According to the first sample (especially, the first particle), a suitable cleaning agent (e.g., sheath fluid, water and/or any other suitable cleaning solution), cleaning parameters (e.g., duration of one cleaning cycle, number of cleaning cycles, maximum number of cleaning cycles, etc.), monitoring solution (e.g., water) and/or monitoring parameters can be selected or set. The monitoring parameters may include parameters associated with the monitored solution (e.g., delivery time or volume, etc.), populations associated with monitored particles or monitoring parameters (e.g., monitoring criteria indicating that cleaning requirements are met). The monitoring standard may be embodied in various forms, for example, the target carryover count within a predetermined time, the target carryover concentration/concentration percentage, the target carryover rate (number/second), and so on. Example settings of cleaning parameters and monitoring parameters and criteria may be seen in FIG. 16.

Then, at step S51, the sample processing instrument 1 is cleaned by the selected cleaning agent according to the set cleaning parameters. In a cleaning cycle, the selected cleaning agent may be one, two or more. Correspondingly, cleaning parameters may be set for each cleaning agent. The cleaning parameters may be determined based on experimental data, historical data or experimental data. After a cleaning cycle or a predetermined number of cleaning cycles, proceed to step S52.

At step S52, the monitoring solution is pumped through the flow cell 20 by the fluidics components. The sample processing instrument 1 then analyzes the flow cell 20 including the monitoring solution during the monitoring period (see step S53).

At step S53, a measurement value related to the carryover or the monitoring solution during the monitoring period is obtained, for example, the amount of the carryover (first particle) and/or the flow rate of the monitoring solution. The flow rate of the monitoring solution may be measured by one or more sensors. For example, for a sample processing instrument 1 that is a flow cytometer, the measurement may be performed by measuring light scattered from the flow cell 20 in response to one or more laser beams directed at the flow cell 20. In this example, the carryover (first particles remaining in the flow cell 20) may be counted by, for example, an optical detection system based on the detected light scattered or emitted from the particles. In the same monitoring time, the lower the amount of carryover (e.g., a count or approximate count of the number of carryover particles remaining in the flow cell 20 during the monitoring period), the better the cleaning results. Of course, as the monitoring time is longer, the amount of carryover detected is greater. If the measured value is not sufficient to indicate the cleaning level, proceed to step S54.

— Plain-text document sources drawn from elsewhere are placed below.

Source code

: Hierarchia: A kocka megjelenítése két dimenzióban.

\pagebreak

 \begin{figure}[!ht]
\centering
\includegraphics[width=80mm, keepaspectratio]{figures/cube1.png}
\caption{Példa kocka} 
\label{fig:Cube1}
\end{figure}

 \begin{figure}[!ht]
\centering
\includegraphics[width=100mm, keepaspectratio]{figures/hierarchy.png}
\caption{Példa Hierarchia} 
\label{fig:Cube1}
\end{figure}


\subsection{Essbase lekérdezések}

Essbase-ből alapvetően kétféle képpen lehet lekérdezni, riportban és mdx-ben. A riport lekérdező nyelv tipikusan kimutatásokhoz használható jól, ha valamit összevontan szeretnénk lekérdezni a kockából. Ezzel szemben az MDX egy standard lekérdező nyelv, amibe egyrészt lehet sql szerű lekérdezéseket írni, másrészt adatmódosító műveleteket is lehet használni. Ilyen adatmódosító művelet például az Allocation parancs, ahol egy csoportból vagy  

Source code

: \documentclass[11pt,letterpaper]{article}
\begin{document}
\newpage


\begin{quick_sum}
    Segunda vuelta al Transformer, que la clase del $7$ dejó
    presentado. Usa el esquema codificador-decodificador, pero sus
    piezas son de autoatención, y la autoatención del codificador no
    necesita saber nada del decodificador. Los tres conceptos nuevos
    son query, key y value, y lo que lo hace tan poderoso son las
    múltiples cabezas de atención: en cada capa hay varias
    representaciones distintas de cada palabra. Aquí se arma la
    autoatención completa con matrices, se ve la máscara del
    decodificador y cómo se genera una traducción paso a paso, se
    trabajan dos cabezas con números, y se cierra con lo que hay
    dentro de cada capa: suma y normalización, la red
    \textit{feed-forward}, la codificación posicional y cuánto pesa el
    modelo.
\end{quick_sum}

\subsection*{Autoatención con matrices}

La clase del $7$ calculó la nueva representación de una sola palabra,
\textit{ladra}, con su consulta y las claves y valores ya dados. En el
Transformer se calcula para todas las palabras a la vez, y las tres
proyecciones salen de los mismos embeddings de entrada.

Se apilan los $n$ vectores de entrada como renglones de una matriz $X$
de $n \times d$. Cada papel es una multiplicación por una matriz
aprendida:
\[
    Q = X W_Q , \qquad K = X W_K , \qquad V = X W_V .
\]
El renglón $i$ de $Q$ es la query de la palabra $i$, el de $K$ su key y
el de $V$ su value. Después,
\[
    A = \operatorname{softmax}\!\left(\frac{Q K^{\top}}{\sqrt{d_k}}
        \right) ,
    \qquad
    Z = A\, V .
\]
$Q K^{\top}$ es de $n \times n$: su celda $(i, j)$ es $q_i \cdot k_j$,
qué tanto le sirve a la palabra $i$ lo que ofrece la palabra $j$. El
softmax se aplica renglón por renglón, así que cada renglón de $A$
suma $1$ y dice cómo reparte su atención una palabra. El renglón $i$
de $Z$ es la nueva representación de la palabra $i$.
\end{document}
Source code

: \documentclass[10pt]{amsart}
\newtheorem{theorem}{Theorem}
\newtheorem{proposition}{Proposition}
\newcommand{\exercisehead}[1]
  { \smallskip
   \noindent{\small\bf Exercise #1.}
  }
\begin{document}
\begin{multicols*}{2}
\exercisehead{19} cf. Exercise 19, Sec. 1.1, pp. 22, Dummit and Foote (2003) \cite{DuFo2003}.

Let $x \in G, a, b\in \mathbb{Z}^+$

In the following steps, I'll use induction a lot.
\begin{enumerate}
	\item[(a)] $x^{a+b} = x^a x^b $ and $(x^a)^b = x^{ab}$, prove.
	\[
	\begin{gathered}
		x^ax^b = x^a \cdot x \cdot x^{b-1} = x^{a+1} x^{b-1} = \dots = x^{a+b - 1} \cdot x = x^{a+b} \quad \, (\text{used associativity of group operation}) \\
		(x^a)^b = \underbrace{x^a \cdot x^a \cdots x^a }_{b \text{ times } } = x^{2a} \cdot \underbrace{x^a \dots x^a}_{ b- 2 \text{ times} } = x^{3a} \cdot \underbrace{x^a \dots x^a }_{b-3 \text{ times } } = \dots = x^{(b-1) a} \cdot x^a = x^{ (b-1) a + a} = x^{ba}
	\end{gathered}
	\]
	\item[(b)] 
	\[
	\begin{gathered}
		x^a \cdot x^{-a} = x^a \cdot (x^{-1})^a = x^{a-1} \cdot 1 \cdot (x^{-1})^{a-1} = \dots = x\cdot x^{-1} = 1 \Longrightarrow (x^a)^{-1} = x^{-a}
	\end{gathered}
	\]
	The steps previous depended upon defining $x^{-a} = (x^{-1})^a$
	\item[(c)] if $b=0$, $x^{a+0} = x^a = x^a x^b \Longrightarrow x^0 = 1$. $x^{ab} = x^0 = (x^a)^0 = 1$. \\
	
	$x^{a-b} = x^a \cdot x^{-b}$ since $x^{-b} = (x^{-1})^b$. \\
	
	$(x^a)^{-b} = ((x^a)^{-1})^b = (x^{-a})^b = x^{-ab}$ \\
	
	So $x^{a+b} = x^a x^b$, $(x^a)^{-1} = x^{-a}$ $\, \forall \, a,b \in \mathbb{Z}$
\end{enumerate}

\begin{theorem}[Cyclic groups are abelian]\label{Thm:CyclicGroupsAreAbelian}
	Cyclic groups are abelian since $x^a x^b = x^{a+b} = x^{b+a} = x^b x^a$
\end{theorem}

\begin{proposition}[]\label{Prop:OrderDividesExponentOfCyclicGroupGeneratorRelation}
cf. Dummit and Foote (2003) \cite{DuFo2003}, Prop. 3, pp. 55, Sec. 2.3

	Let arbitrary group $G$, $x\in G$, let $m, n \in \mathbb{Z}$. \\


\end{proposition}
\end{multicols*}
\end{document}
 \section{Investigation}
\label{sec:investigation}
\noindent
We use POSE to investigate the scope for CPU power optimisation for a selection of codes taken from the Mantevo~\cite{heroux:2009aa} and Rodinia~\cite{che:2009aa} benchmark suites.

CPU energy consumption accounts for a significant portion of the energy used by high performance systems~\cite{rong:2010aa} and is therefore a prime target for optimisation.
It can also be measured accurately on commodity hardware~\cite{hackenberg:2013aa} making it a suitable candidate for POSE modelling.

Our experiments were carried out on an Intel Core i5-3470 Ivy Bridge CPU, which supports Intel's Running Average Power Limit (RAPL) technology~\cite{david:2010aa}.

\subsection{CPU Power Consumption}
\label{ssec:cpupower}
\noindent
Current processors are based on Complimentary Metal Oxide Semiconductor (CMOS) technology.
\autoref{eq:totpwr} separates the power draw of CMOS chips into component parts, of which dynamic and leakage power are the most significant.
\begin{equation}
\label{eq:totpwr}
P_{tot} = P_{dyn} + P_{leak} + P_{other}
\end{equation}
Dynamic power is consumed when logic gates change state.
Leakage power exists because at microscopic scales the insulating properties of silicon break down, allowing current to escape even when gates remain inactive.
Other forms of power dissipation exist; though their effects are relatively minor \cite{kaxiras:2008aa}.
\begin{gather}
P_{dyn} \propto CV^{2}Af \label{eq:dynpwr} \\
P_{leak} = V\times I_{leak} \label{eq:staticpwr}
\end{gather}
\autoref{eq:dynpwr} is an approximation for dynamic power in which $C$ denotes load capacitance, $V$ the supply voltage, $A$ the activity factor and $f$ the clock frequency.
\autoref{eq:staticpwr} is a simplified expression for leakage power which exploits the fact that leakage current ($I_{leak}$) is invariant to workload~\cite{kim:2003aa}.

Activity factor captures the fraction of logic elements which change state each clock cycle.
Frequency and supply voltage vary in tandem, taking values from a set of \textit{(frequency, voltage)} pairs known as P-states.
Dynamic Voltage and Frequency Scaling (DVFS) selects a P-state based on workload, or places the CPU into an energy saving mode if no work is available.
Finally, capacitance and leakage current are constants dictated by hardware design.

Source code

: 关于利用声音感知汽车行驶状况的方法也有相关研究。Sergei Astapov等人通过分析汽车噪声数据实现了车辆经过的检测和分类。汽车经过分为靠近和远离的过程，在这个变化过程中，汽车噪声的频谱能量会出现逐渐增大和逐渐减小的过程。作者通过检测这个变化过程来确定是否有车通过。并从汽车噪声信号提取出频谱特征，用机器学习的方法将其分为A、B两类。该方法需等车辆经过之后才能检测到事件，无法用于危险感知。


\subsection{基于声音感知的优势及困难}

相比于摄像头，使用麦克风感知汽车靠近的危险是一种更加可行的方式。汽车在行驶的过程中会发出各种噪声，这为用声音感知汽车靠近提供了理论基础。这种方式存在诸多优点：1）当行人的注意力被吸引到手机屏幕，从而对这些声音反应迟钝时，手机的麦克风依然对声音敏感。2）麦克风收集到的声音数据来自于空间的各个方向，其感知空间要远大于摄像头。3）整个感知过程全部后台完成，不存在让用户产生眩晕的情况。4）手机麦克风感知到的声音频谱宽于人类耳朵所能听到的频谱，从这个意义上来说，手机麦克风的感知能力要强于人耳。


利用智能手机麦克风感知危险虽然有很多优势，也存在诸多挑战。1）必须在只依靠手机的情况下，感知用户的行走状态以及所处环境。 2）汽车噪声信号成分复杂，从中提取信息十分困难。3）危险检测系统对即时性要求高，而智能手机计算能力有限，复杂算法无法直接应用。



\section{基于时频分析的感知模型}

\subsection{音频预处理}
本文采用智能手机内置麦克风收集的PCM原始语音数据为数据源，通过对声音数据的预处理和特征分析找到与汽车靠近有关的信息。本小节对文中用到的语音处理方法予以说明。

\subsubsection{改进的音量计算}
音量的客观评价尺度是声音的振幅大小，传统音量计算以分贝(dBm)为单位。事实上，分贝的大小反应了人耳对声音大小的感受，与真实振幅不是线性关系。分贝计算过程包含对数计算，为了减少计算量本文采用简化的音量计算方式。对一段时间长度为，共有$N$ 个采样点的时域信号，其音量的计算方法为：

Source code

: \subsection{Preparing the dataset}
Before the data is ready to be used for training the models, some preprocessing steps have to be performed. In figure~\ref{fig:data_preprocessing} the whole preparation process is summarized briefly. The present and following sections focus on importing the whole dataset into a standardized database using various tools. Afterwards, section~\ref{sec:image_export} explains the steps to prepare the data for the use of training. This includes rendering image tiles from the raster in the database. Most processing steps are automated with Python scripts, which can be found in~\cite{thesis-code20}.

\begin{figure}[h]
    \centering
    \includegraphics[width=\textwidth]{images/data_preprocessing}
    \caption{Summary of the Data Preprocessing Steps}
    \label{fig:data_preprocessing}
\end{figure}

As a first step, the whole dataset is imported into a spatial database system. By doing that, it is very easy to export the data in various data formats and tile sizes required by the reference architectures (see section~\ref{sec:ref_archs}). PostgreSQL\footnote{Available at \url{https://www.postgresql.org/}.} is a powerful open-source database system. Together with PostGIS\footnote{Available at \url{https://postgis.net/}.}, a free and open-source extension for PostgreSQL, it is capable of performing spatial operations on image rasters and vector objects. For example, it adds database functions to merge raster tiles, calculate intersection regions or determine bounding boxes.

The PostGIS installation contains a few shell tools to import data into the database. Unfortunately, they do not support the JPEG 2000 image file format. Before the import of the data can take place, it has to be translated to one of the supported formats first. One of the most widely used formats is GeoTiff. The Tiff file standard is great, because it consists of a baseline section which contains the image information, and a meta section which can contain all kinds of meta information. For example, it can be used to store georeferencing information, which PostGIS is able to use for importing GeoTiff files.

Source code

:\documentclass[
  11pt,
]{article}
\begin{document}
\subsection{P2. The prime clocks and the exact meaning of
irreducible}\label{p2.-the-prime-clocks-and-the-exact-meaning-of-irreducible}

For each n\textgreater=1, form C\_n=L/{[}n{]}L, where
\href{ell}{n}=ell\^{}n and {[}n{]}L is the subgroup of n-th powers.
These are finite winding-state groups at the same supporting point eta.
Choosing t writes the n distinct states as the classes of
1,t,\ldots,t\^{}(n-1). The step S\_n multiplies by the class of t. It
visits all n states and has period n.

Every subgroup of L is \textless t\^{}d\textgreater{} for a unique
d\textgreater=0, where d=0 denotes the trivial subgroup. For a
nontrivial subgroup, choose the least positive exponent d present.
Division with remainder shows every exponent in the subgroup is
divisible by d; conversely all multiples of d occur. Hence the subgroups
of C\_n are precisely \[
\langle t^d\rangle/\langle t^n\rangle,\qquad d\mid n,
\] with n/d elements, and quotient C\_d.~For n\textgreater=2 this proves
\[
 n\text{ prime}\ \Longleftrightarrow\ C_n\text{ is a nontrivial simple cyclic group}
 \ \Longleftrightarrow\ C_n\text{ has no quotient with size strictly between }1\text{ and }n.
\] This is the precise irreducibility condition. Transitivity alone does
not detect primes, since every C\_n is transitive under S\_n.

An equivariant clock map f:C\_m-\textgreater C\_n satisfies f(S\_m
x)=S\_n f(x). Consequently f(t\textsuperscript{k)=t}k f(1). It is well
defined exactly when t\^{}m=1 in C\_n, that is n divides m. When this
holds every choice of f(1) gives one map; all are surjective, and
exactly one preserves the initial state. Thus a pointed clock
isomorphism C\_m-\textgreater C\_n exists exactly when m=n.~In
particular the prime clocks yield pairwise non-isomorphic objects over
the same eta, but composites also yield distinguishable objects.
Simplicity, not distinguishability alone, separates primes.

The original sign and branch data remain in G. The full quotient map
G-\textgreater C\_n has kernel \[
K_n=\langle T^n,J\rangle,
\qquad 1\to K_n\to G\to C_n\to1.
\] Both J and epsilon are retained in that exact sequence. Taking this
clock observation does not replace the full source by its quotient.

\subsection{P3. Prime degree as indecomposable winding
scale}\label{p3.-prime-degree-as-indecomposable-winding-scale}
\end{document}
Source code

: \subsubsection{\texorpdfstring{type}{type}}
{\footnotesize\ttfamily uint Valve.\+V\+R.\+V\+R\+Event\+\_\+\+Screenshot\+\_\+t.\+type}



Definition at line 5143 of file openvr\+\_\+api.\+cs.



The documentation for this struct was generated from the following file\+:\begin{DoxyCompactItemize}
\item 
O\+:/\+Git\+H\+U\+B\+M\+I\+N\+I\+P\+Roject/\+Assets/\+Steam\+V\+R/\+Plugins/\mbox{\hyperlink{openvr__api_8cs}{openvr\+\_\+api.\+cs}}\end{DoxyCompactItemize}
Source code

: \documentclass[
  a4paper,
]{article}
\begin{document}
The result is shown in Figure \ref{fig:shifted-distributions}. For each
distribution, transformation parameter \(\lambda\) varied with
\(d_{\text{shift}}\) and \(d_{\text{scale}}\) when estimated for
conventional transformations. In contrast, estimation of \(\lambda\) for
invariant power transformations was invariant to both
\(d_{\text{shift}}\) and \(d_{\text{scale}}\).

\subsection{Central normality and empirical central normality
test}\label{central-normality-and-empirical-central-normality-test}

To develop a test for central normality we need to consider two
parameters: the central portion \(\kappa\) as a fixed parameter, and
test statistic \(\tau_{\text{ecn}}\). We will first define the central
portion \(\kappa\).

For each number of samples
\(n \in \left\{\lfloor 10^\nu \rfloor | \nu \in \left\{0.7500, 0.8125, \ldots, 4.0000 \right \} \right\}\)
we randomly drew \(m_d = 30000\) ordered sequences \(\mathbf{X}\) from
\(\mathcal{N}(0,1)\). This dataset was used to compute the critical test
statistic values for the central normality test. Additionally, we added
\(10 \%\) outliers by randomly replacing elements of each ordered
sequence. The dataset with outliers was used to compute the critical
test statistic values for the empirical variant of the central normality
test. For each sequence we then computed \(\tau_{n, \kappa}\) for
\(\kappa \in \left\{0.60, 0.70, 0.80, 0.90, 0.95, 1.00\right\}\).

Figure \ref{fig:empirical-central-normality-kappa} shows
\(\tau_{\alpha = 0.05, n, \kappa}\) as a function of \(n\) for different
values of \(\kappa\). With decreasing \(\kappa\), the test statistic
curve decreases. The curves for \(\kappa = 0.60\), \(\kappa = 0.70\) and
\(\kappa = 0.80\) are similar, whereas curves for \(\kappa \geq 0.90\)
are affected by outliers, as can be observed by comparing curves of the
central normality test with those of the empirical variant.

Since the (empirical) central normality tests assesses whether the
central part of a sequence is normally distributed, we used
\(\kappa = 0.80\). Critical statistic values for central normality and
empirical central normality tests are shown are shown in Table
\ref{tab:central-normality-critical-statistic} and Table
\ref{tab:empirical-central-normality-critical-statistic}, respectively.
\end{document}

At step S54, based on the measured value obtained at step S53, a value that accurately indicates the cleaning level may be calculated. For example, the value may be a carryover rate (number/second) (carryover particles detected during monitoring divided by monitoring time), a carryover concentration (number/microliter) (number of carryover particles detected during monitoring divided by volume of monitoring solution), or a carryover concentration percentage (ratio of carryover concentration to concentration of the first particle in the first sample). It should be understood that, if the measurement value obtained at step S53 is sufficient to indicate the cleaning level, step S54 can be omitted.

At step S55, the calculated value at step S54 or the measured value at step S53 (for example, if step S54 is omitted) may be compared with a target value as the monitoring standard. In the case that the measured or calculated value (actual value) is less than or equal to the target value, it indicates that the cleaning requirement has been met, and proceed to step S56. In the case that the measured or calculated value (actual value) is greater than the target value, it indicates that the cleaning requirement has not been met, and then proceed to step S57. In some embodiments, the target value may be based on the first sample, the second sample, or the type of processing that is occurring. For example, different samples or different sample processing/analyses may have different target values.

At step S56, since the cleaning requirement has been met, the cleaning process is stopped and ready for processing the next sample. Optionally, at step S56, the user may be notified that the cleaning requirement has been met. The second sample may be then automatically transported through the flow cell and processed at the flow cell.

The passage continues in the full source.